I went to Narmada and became a mad molecule  floating around

Interview: Arundhati Roy

By V. Radhika


As a student of architecture, she challenged her teachers on the norms of
architectural thesis they set for final-year students. They wanted students
to draw designs, she wanted to submit a written thesis. She won. Arundhati
Roy's thesis was on manipulation of a city's space by city planners. Years
and a Booker Award later, the process of questioning continues through her
writing.

If her essay 'The End of Imagination' was a passionate denunciation of
India's nuclear tests, her recent damning of the Sardar Sarovar project is
a journey through the havoc wrought by big dams. The essay has once again
turned the spotlight on the Narmada issue. Amid hectic travelling schedules
to save Narmada, Arundhati Roy spoke to The Week in defence of the small.

       Excerpts:

       Was it after the Supreme Court vacated the stay on raising the dam
height that you delved into the Narmada issue?

Like most people I assumed that the stay was because they were reviewing
the project. I always knew that Narmada valley was the faultline.

Initially I only wanted to help the Narmada movement financially, then I
realised that it was an easy way out. I knew I had to be able to defend my
position and I needed to know everything about it before I made that move.
When I started reading I could not believe what was going on. I realised
that the stay was only on the central portion of the dam till
rehabilitation was carried out.

Everybody knows for 50 years there has been no rehabilitation, 40 million
people have been displaced by big dams, but India does not have a National
Rehabilitation Policy.

       If people are rehabilitated properly then big dams are not an issue?

       What is a big dam? It is not just a big dam, it is big politics.
India is the third largest dam builder but 85 per cent of rural households
do not have electricity; 200 million tonnes foodgrains are produced, never
mind only 12 per cent of it is due to irrigation. What big dams do is, it
sequesters all resources, then it says, 'we will decide'. So it is not just
a physical structure, it is a political monument to this kind of
development.

       It is nonsensical to say 'suppose rehabilitation is okay'. How can
it be okay if you have 3,200 dams being built on a river when for 15 years
you have not rehabilitated half-a-dam older people? It's like saying,
'supposing we manage to build housing colonies on the moon would you
believe in big dams?' That myth has to be exploded.

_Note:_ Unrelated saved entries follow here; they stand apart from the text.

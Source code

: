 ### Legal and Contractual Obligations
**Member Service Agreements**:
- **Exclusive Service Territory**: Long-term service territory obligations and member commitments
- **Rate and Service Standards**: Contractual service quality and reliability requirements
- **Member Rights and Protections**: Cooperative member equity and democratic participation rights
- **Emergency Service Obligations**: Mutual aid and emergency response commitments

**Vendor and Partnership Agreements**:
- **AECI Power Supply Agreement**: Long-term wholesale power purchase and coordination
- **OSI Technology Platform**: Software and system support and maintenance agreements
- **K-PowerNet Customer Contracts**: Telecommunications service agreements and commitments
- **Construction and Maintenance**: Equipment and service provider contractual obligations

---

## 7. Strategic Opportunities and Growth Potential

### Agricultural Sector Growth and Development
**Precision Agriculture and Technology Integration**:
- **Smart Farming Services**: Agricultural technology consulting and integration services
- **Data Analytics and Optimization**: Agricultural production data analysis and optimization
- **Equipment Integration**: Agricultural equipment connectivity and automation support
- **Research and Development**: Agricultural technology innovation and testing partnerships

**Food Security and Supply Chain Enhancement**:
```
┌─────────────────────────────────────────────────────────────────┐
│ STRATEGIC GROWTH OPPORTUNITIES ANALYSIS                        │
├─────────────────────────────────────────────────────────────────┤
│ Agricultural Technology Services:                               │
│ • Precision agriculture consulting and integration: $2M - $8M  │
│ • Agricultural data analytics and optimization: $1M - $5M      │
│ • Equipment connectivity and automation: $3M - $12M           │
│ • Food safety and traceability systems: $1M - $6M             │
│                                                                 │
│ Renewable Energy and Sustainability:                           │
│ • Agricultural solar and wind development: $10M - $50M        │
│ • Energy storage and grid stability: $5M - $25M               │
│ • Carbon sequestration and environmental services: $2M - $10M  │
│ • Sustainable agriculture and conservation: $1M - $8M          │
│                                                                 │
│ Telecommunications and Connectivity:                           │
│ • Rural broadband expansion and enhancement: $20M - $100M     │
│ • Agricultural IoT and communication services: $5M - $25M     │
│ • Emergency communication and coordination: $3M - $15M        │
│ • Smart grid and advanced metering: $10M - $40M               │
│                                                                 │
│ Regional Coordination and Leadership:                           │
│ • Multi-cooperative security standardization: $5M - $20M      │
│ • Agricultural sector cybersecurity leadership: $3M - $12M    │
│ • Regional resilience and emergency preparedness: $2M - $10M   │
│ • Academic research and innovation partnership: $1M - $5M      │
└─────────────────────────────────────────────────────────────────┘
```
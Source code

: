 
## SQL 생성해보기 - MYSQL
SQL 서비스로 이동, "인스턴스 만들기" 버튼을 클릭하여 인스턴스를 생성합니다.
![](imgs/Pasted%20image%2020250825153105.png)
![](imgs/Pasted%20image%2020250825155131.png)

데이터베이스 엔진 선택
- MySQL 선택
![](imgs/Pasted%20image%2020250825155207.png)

       Proponents of big dams argue that only they can fulfil the
large-scale requirement for power and irrigation? You are saying we need
electricity for so many people, so we have big dams, but still 85 per cent
people do not have electricity. What I am saying is you have to produce
that locally for those local areas. Of course, you have to cater to the
cities, but if you carry on doing it in this centralised way the connection
between city and village is torn and there will be complete breakdown of
systems eventually.

       Why are these alternative patterns unpopular?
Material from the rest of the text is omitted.